Please copy every line from the following entries in which the word "mathbb" appears.
Segment Start: Data provided
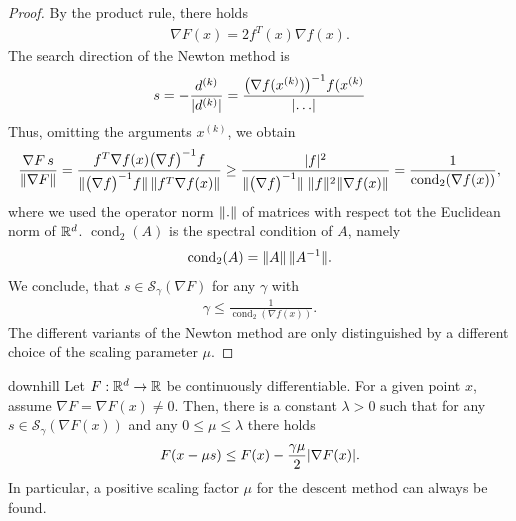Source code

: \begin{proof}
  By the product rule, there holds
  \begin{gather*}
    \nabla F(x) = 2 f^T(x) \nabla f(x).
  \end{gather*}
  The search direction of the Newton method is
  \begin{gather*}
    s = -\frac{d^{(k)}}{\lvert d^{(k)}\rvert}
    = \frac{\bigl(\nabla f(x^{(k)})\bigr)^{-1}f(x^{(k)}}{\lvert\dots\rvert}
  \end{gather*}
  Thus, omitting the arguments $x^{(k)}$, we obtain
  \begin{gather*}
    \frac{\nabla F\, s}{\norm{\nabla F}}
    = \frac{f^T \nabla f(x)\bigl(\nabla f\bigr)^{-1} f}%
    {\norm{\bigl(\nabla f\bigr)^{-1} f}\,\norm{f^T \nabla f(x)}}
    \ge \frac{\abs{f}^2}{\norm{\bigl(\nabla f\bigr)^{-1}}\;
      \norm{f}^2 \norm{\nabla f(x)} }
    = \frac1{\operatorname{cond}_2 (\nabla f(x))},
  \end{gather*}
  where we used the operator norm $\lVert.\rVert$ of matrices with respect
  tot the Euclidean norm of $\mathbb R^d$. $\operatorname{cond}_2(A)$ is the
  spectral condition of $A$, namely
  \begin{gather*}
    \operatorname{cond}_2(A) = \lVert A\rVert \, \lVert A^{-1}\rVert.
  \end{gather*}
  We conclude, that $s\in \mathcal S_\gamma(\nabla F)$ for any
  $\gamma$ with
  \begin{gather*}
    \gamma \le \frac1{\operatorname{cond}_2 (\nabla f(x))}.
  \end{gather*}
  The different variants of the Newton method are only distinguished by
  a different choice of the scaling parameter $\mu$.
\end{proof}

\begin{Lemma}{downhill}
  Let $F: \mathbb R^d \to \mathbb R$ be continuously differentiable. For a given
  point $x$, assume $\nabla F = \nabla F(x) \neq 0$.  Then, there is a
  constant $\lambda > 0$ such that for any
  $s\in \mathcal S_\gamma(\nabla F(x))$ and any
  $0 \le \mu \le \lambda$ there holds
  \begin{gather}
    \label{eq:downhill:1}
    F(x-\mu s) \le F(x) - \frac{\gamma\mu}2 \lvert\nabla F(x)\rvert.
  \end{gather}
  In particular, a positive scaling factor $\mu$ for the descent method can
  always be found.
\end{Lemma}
Segment End: Data provided
Segment Start: Data provided
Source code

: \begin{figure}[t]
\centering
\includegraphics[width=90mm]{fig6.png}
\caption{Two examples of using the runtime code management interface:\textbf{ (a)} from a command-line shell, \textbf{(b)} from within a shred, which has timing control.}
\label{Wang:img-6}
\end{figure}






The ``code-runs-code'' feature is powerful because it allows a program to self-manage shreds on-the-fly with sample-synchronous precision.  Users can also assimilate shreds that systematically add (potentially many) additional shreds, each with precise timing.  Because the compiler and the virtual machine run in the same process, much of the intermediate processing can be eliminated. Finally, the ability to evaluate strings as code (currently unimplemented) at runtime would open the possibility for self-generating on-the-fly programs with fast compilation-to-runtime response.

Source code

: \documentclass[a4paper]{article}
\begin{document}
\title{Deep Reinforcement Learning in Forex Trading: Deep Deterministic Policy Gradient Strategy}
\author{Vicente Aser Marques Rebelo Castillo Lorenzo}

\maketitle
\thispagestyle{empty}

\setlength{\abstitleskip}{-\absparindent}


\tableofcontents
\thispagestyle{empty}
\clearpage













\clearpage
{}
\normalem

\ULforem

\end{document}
Segment End: Data provided
_Written answer_
  tot the Euclidean norm of $\mathbb R^d$. $\operatorname{cond}_2(A)$ is the
  Let $F: \mathbb R^d \to \mathbb R$ be continuously differentiable. For a given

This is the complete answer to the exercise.